- About this exercise -
Reproduce the records below exactly, but leave their pictures out of the copy.

- Entries supplied -
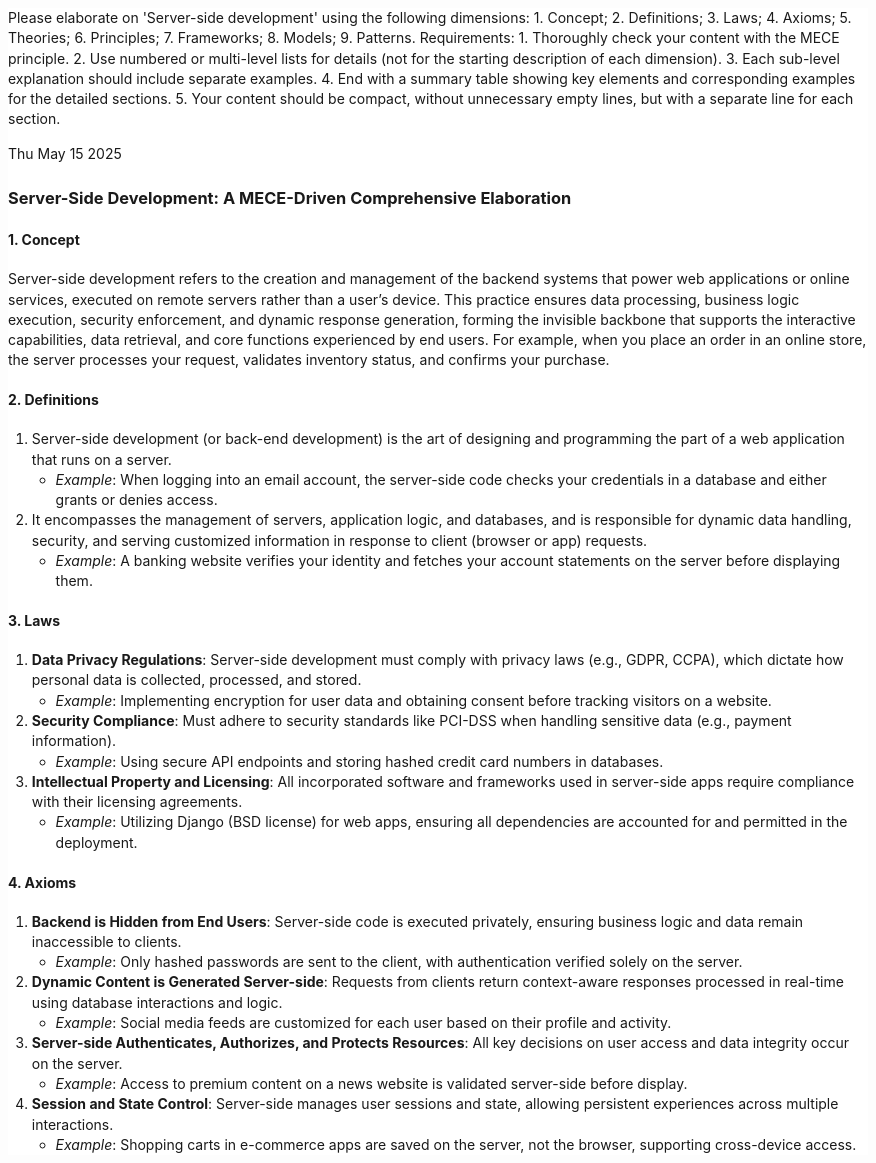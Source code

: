 Please elaborate on 'Server-side development' using the following dimensions: 1. Concept; 2. Definitions; 3. Laws; 4. Axioms; 5. Theories; 6. Principles; 7. Frameworks; 8. Models; 9. Patterns. Requirements: 1. Thoroughly check your content with the MECE principle. 2. Use numbered or multi-level lists for details (not for the starting description of each dimension). 3. Each sub-level explanation should include separate examples. 4. End with a summary table showing key elements and corresponding examples for the detailed sections. 5. Your content should be compact, without unnecessary empty lines, but with a separate line for each section.

Thu May 15 2025

### Server-Side Development: A MECE-Driven Comprehensive Elaboration

#### 1. Concept

Server-side development refers to the creation and management of the backend systems that power web applications or online services, executed on remote servers rather than a user’s device. This practice ensures data processing, business logic execution, security enforcement, and dynamic response generation, forming the invisible backbone that supports the interactive capabilities, data retrieval, and core functions experienced by end users. For example, when you place an order in an online store, the server processes your request, validates inventory status, and confirms your purchase.

#### 2. Definitions

1. Server-side development (or back-end development) is the art of designing and programming the part of a web application that runs on a server.
   - *Example*: When logging into an email account, the server-side code checks your credentials in a database and either grants or denies access.
2. It encompasses the management of servers, application logic, and databases, and is responsible for dynamic data handling, security, and serving customized information in response to client (browser or app) requests.
   - *Example*: A banking website verifies your identity and fetches your account statements on the server before displaying them.

#### 3. Laws

1. **Data Privacy Regulations**: Server-side development must comply with privacy laws (e.g., GDPR, CCPA), which dictate how personal data is collected, processed, and stored.
   - *Example*: Implementing encryption for user data and obtaining consent before tracking visitors on a website.
2. **Security Compliance**: Must adhere to security standards like PCI-DSS when handling sensitive data (e.g., payment information).
   - *Example*: Using secure API endpoints and storing hashed credit card numbers in databases.
3. **Intellectual Property and Licensing**: All incorporated software and frameworks used in server-side apps require compliance with their licensing agreements.
   - *Example*: Utilizing Django (BSD license) for web apps, ensuring all dependencies are accounted for and permitted in the deployment.

#### 4. Axioms

1. **Backend is Hidden from End Users**: Server-side code is executed privately, ensuring business logic and data remain inaccessible to clients.
   - *Example*: Only hashed passwords are sent to the client, with authentication verified solely on the server.
2. **Dynamic Content is Generated Server-side**: Requests from clients return context-aware responses processed in real-time using database interactions and logic.
   - *Example*: Social media feeds are customized for each user based on their profile and activity.
3. **Server-side Authenticates, Authorizes, and Protects Resources**: All key decisions on user access and data integrity occur on the server.
   - *Example*: Access to premium content on a news website is validated server-side before display.
4. **Session and State Control**: Server-side manages user sessions and state, allowing persistent experiences across multiple interactions.
   - *Example*: Shopping carts in e-commerce apps are saved on the server, not the browser, supporting cross-device access.
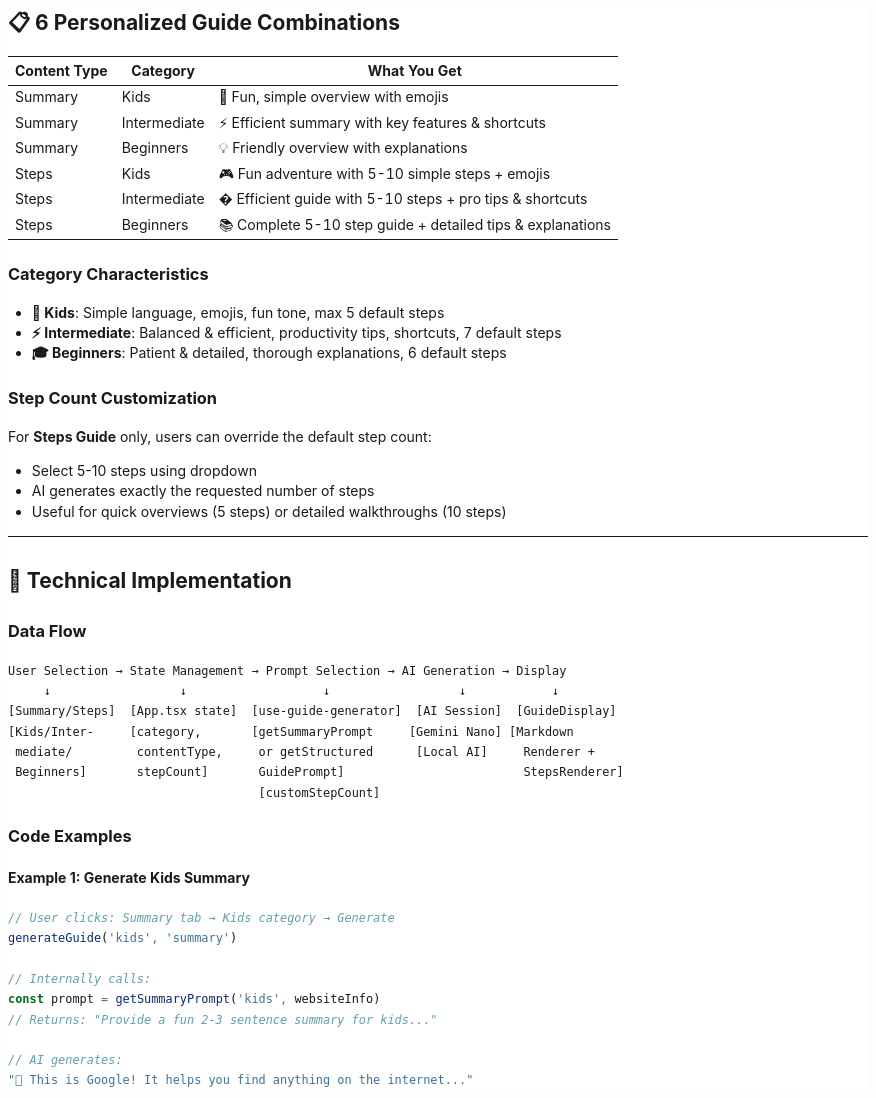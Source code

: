 
## 📋 6 Personalized Guide Combinations

| Content Type | Category     | What You Get                                                  |
|-------------|-------------|---------------------------------------------------------------|
| Summary     | Kids        | 🌟 Fun, simple overview with emojis                           |
| Summary     | Intermediate| ⚡ Efficient summary with key features & shortcuts            |
| Summary     | Beginners   | 💡 Friendly overview with explanations                        |
| Steps       | Kids        | 🎮 Fun adventure with 5-10 simple steps + emojis              |
| Steps       | Intermediate| � Efficient guide with 5-10 steps + pro tips & shortcuts    |
| Steps       | Beginners   | 📚 Complete 5-10 step guide + detailed tips & explanations    |

### Category Characteristics

- **👶 Kids**: Simple language, emojis, fun tone, max 5 default steps
- **⚡ Intermediate**: Balanced & efficient, productivity tips, shortcuts, 7 default steps
- **🎓 Beginners**: Patient & detailed, thorough explanations, 6 default steps

### Step Count Customization

For **Steps Guide** only, users can override the default step count:
- Select 5-10 steps using dropdown
- AI generates exactly the requested number of steps
- Useful for quick overviews (5 steps) or detailed walkthroughs (10 steps)

---

## 🔧 Technical Implementation

### Data Flow

```
User Selection → State Management → Prompt Selection → AI Generation → Display
     ↓                  ↓                   ↓                  ↓            ↓
[Summary/Steps]  [App.tsx state]  [use-guide-generator]  [AI Session]  [GuideDisplay]
[Kids/Inter-     [category,       [getSummaryPrompt     [Gemini Nano] [Markdown
 mediate/         contentType,     or getStructured      [Local AI]     Renderer +
 Beginners]       stepCount]       GuidePrompt]                         StepsRenderer]
                                   [customStepCount]
```

### Code Examples

#### Example 1: Generate Kids Summary
```typescript
// User clicks: Summary tab → Kids category → Generate
generateGuide('kids', 'summary')

// Internally calls:
const prompt = getSummaryPrompt('kids', websiteInfo)
// Returns: "Provide a fun 2-3 sentence summary for kids..."

// AI generates:
"🌟 This is Google! It helps you find anything on the internet..."
```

- Solution for this exercise -
Source code

: Please elaborate on 'Server-side development' using the following dimensions: 1. Concept; 2. Definitions; 3. Laws; 4. Axioms; 5. Theories; 6. Principles; 7. Frameworks; 8. Models; 9. Patterns. Requirements: 1. Thoroughly check your content with the MECE principle. 2. Use numbered or multi-level lists for details (not for the starting description of each dimension). 3. Each sub-level explanation should include separate examples. 4. End with a summary table showing key elements and corresponding examples for the detailed sections. 5. Your content should be compact, without unnecessary empty lines, but with a separate line for each section.

Thu May 15 2025

### Server-Side Development: A MECE-Driven Comprehensive Elaboration

#### 1. Concept

Server-side development refers to the creation and management of the backend systems that power web applications or online services, executed on remote servers rather than a user’s device. This practice ensures data processing, business logic execution, security enforcement, and dynamic response generation, forming the invisible backbone that supports the interactive capabilities, data retrieval, and core functions experienced by end users. For example, when you place an order in an online store, the server processes your request, validates inventory status, and confirms your purchase.

#### 2. Definitions

1. Server-side development (or back-end development) is the art of designing and programming the part of a web application that runs on a server.
   - *Example*: When logging into an email account, the server-side code checks your credentials in a database and either grants or denies access.
2. It encompasses the management of servers, application logic, and databases, and is responsible for dynamic data handling, security, and serving customized information in response to client (browser or app) requests.
   - *Example*: A banking website verifies your identity and fetches your account statements on the server before displaying them.

#### 3. Laws

1. **Data Privacy Regulations**: Server-side development must comply with privacy laws (e.g., GDPR, CCPA), which dictate how personal data is collected, processed, and stored.
   - *Example*: Implementing encryption for user data and obtaining consent before tracking visitors on a website.
2. **Security Compliance**: Must adhere to security standards like PCI-DSS when handling sensitive data (e.g., payment information).
   - *Example*: Using secure API endpoints and storing hashed credit card numbers in databases.
3. **Intellectual Property and Licensing**: All incorporated software and frameworks used in server-side apps require compliance with their licensing agreements.
   - *Example*: Utilizing Django (BSD license) for web apps, ensuring all dependencies are accounted for and permitted in the deployment.

#### 4. Axioms

1. **Backend is Hidden from End Users**: Server-side code is executed privately, ensuring business logic and data remain inaccessible to clients.
   - *Example*: Only hashed passwords are sent to the client, with authentication verified solely on the server.
2. **Dynamic Content is Generated Server-side**: Requests from clients return context-aware responses processed in real-time using database interactions and logic.
   - *Example*: Social media feeds are customized for each user based on their profile and activity.
3. **Server-side Authenticates, Authorizes, and Protects Resources**: All key decisions on user access and data integrity occur on the server.
   - *Example*: Access to premium content on a news website is validated server-side before display.
4. **Session and State Control**: Server-side manages user sessions and state, allowing persistent experiences across multiple interactions.
   - *Example*: Shopping carts in e-commerce apps are saved on the server, not the browser, supporting cross-device access.
Source code

: 
## 📋 6 Personalized Guide Combinations

| Content Type | Category     | What You Get                                                  |
|-------------|-------------|---------------------------------------------------------------|
| Summary     | Kids        | 🌟 Fun, simple overview with emojis                           |
| Summary     | Intermediate| ⚡ Efficient summary with key features & shortcuts            |
| Summary     | Beginners   | 💡 Friendly overview with explanations                        |
| Steps       | Kids        | 🎮 Fun adventure with 5-10 simple steps + emojis              |
| Steps       | Intermediate| � Efficient guide with 5-10 steps + pro tips & shortcuts    |
| Steps       | Beginners   | 📚 Complete 5-10 step guide + detailed tips & explanations    |

### Category Characteristics

- **👶 Kids**: Simple language, emojis, fun tone, max 5 default steps
- **⚡ Intermediate**: Balanced & efficient, productivity tips, shortcuts, 7 default steps
- **🎓 Beginners**: Patient & detailed, thorough explanations, 6 default steps

### Step Count Customization

For **Steps Guide** only, users can override the default step count:
- Select 5-10 steps using dropdown
- AI generates exactly the requested number of steps
- Useful for quick overviews (5 steps) or detailed walkthroughs (10 steps)

---

## 🔧 Technical Implementation

### Data Flow

```
User Selection → State Management → Prompt Selection → AI Generation → Display
     ↓                  ↓                   ↓                  ↓            ↓
[Summary/Steps]  [App.tsx state]  [use-guide-generator]  [AI Session]  [GuideDisplay]
[Kids/Inter-     [category,       [getSummaryPrompt     [Gemini Nano] [Markdown
 mediate/         contentType,     or getStructured      [Local AI]     Renderer +
 Beginners]       stepCount]       GuidePrompt]                         StepsRenderer]
                                   [customStepCount]
```

### Code Examples

#### Example 1: Generate Kids Summary
```typescript
// User clicks: Summary tab → Kids category → Generate
generateGuide('kids', 'summary')

// Internally calls:
const prompt = getSummaryPrompt('kids', websiteInfo)
// Returns: "Provide a fun 2-3 sentence summary for kids..."

// AI generates:
"🌟 This is Google! It helps you find anything on the internet..."
```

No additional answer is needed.